WHAT IS NEEDED ▸ Word for word, output every line of the material below, minus pictures.
RECORDS section start
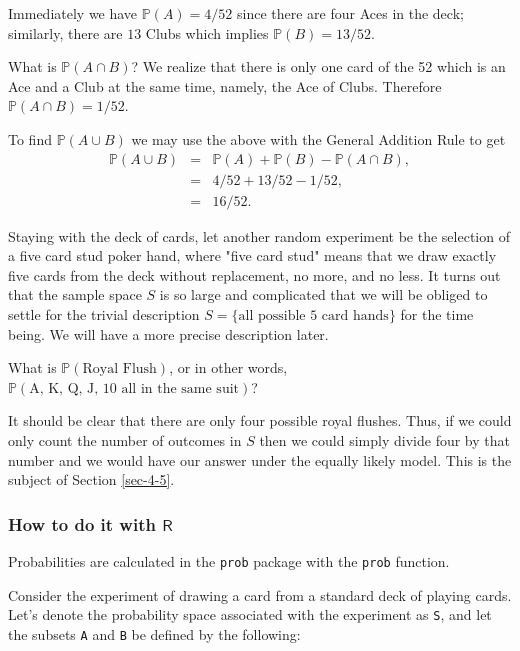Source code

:Immediately we have \(\mathbb{P}(A) = 4/52\) since there are four Aces
in the deck; similarly, there are \(13\) Clubs which implies
\(\mathbb{P}(B) = 13/52\).

What is \(\mathbb{P}(A\cap B)\)? We realize that there is only one
card of the 52 which is an Ace and a Club at the same time, namely,
the Ace of Clubs. Therefore \(\mathbb{P}(A\cap B)=1/52\).

To find \(\mathbb{P}(A\cup B)\) we may use the above with the General
Addition Rule to get
\begin{eqnarray*}
\mathbb{P}(A\cup B) & = & \mathbb{P}(A) + \mathbb{P}(B) - \mathbb{P}(A \cap B),\\
 & = & 4/52 + 13/52 - 1/52,\\
 & = & 16/52.
\end{eqnarray*}




Staying with the deck of cards, let another random experiment be the
selection of a five card stud poker hand, where "five card stud"
means that we draw exactly five cards from the deck without
replacement, no more, and no less. It turns out that the sample space
\(S\) is so large and complicated that we will be obliged to settle
for the trivial description \( S = \{ \mbox{all possible 5 card hands}
\} \) for the time being. We will have a more precise description
later.

What is \(\mathbb{P}(\mbox{Royal Flush})\), or in other words,
\(\mathbb{P}(\mbox{A, K, Q, J, 10 all in the same suit})\)?

It should be clear that there are only four possible royal
flushes. Thus, if we could only count the number of outcomes in \(S\)
then we could simply divide four by that number and we would have our
answer under the equally likely model. This is the subject of Section
\ref{sec-4-5}.

\subsubsection{How to do it with \(\mathsf{R}\)}
\label{sec-4-4-3-1}

Probabilities are calculated in the \texttt{prob} package \cite{prob} with
the \texttt{prob} function.

Consider the experiment of drawing a card from a standard deck of
playing cards. Let's denote the probability space associated with the
experiment as \texttt{S}, and let the subsets \texttt{A} and \texttt{B} be defined by the
following:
RECORDS section end
TASK ANSWER ▸
Source code

:Immediately we have \(\mathbb{P}(A) = 4/52\) since there are four Aces
in the deck; similarly, there are \(13\) Clubs which implies
\(\mathbb{P}(B) = 13/52\).

What is \(\mathbb{P}(A\cap B)\)? We realize that there is only one
card of the 52 which is an Ace and a Club at the same time, namely,
the Ace of Clubs. Therefore \(\mathbb{P}(A\cap B)=1/52\).

To find \(\mathbb{P}(A\cup B)\) we may use the above with the General
Addition Rule to get
\begin{eqnarray*}
\mathbb{P}(A\cup B) & = & \mathbb{P}(A) + \mathbb{P}(B) - \mathbb{P}(A \cap B),\\
 & = & 4/52 + 13/52 - 1/52,\\
 & = & 16/52.
\end{eqnarray*}




Staying with the deck of cards, let another random experiment be the
selection of a five card stud poker hand, where "five card stud"
means that we draw exactly five cards from the deck without
replacement, no more, and no less. It turns out that the sample space
\(S\) is so large and complicated that we will be obliged to settle
for the trivial description \( S = \{ \mbox{all possible 5 card hands}
\} \) for the time being. We will have a more precise description
later.

What is \(\mathbb{P}(\mbox{Royal Flush})\), or in other words,
\(\mathbb{P}(\mbox{A, K, Q, J, 10 all in the same suit})\)?

It should be clear that there are only four possible royal
flushes. Thus, if we could only count the number of outcomes in \(S\)
then we could simply divide four by that number and we would have our
answer under the equally likely model. This is the subject of Section
\ref{sec-4-5}.

\subsubsection{How to do it with \(\mathsf{R}\)}
\label{sec-4-4-3-1}

Probabilities are calculated in the \texttt{prob} package \cite{prob} with
the \texttt{prob} function.

Consider the experiment of drawing a card from a standard deck of
playing cards. Let's denote the probability space associated with the
experiment as \texttt{S}, and let the subsets \texttt{A} and \texttt{B} be defined by the
following:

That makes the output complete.